В те дни наш консульский отдел состоял из трех человек – заведующего и двух сотрудников с дипломатическим рангом. Вне посольства мы выступали как консул и два вице-консула. Конечно, консульские должности были для нас лишь прикрытием. Все мы являлись сотрудниками внешней разведки КГБ и входили в состав резидентуры в Мексике. Заведующий отделом Павел Яцков и я были сотрудниками одного и того же подразделения – Службы внешней контрразведки, отвечавшей за вопросы безопасности за рубежом. Поэтому на любого посетителя консульства, а особенно на американских граждан, мы смотрели прежде всего сквозь призму наших разведывательных интересов.
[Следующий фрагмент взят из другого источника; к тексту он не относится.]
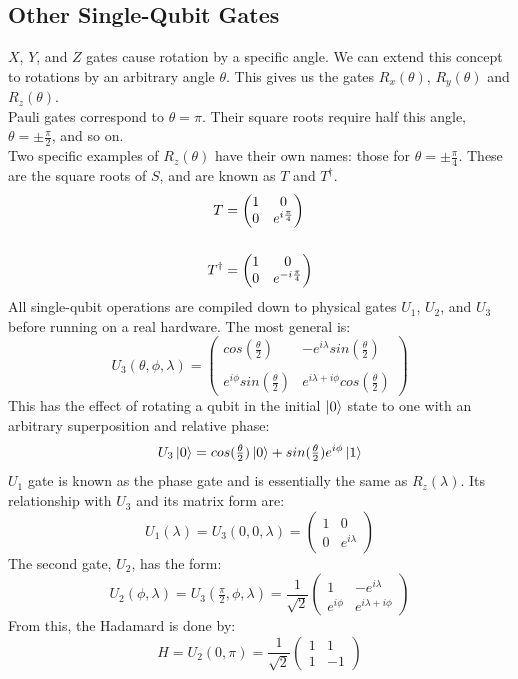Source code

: \documentclass[hidelinks, a4paper, 12pt]{article}
\newcommand{\n}{\\[\baselineskip]}
\begin{document}
        \subsection{Other Single-Qubit Gates}
            $X$, $Y$, and $Z$ gates cause rotation by a specific angle. We can extend this concept to rotations by an arbitrary angle $\theta$. This gives us the gates
            $R_x(\theta)$, $R_y(\theta)$ and $R_z(\theta)$.\n
            Pauli gates correspond to $\theta = \pi$. Their square roots require half this angle, $\theta = \pm \frac{\pi}{2}$, and so on.\n
            Two specific examples of $R_z(\theta)$ have their own names: those for $\theta = \pm \frac{\pi}{4}$. These are the square roots of $S$, and are known as $T$ and $T^\dagger$.
            \[\begin{split}
                T &= \begin{pmatrix} 1 & 0 \\ 0 & e^{i\frac{\pi}{4}} \end{pmatrix}\n
                T^\dagger &= \begin{pmatrix} 1 & 0 \\ 0 & e^{-i\frac{\pi}{4}} \end{pmatrix}
            \end{split}\]
            All single-qubit operations are compiled down to physical gates $U_1$, $U_2$, and $U_3$ before running on a real hardware. The most general is:
            \[U_3(\theta, \phi, \lambda) = \begin{pmatrix} cos(\frac{\theta}{2}) & -e^{i\lambda}sin(\frac{\theta}{2}) \\ \\  e^{i\phi}sin(\frac{\theta}{2}) & e^{i\lambda + i\phi}cos(\frac{\theta}{2}) \end{pmatrix}\]
            This has the effect of rotating a qubit in the initial $\ket{0}$ state to one with an arbitrary superposition and relative phase:
            \[U_3\ket{0} = cos(\tfrac{\theta}{2})\ket{0} + sin(\tfrac{\theta}{2})e^{i\phi}\ket{1}\]
            $U_1$ gate is known as the phase gate and is essentially the same as $R_z(\lambda)$. Its relationship with $U_3$ and its matrix form are:
            \[U_1(\lambda) = U_3(0,0,\lambda) = \begin{pmatrix} 1 & 0 \\ 0 & e^{i\lambda} \end{pmatrix}\]
            The second gate, $U_2$, has the form:
            \[U_2(\phi, \lambda) = U_3(\tfrac{\pi}{2}, \phi, \lambda) = \frac{1}{\sqrt{2}} \begin{pmatrix} 1 & -e^{i\lambda} \\ e^{i\phi} & e^{i\lambda + i\phi} \end{pmatrix}\]
            From this, the Hadamard is done by:
            \[H = U_2(0, \pi) = \frac{1}{\sqrt{2}} \begin{pmatrix} 1 & 1 \\ 1 & -1 \end{pmatrix}\]
\end{document}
Подходя к домику консульского отдела, я увидел на ступеньках стоявшего, прислонившись к косяку двери, незнакомца лет 25–27, среднего роста, с продолговатым лицом, высоким лбом, переходящим в заметные залысины, и узким подбородком.
– Этот, что ли, гринго? – спросил я.
Валерий кивнул:
– Посмотри его бумаги, может, что-нибудь тебя заинтересует. Ну а я побегу – у меня свидание в городе…
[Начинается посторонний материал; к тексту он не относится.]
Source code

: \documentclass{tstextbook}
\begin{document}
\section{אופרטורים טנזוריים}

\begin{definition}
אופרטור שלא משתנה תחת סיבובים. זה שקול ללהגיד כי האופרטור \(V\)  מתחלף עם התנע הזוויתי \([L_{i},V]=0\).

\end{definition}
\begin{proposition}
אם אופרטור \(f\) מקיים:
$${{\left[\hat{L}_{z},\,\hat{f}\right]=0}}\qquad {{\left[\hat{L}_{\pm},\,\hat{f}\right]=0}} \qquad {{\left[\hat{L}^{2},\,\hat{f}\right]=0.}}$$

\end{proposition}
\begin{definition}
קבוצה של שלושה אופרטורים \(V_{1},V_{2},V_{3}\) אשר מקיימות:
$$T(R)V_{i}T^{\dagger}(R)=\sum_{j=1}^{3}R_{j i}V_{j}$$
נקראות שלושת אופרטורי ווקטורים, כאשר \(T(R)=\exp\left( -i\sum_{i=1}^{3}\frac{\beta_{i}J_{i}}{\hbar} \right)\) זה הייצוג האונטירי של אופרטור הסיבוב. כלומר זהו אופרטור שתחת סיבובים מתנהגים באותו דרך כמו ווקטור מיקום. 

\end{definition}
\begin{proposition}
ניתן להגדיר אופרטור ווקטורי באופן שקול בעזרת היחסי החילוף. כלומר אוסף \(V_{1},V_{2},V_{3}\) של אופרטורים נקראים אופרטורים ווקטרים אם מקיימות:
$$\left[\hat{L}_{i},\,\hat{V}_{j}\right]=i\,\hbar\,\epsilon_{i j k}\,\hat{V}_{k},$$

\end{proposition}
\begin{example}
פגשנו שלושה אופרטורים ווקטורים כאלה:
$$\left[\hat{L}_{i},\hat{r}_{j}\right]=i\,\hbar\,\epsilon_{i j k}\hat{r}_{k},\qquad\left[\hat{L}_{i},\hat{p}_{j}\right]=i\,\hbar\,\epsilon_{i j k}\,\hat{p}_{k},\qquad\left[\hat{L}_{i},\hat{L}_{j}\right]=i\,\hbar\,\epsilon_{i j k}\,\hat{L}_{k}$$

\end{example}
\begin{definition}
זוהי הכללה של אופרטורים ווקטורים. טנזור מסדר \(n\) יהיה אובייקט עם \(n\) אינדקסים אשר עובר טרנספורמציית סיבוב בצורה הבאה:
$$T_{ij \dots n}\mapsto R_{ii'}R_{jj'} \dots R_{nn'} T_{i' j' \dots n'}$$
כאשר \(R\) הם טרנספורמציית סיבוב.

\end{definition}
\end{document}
Валерий открыл дверь в приемную, пригласил посетителя, пропустил его в кабинет, представил меня как вице-консула, не называя фамилии, и удалился.
Усадив посетителя за приставной столик, я начал с ним беседовать. Вначале мне показалось, что он находился в какой-то прострации, однако потом переключился на наш разговор, стал сосредоточенным, в облике появилась напряженность. Он заявил, что приехал в Мексику из США, чтобы просить выдать ему визу на въезд в СССР, что несколько лет назад проживал там, женился на советской гражданке и привез ее с ребенком в США, где они и находятся. Желание выехать в СССР объяснил тем, что в США подвергается постоянной слежке со стороны ФБР и преследованиям местных властей, что делает жизнь его семьи невыносимой. Он рассказывал с явным раздражением, которое затем перешло в сильное возбуждение, и произвел на меня впечатление взвинченного, неврастеничного человека.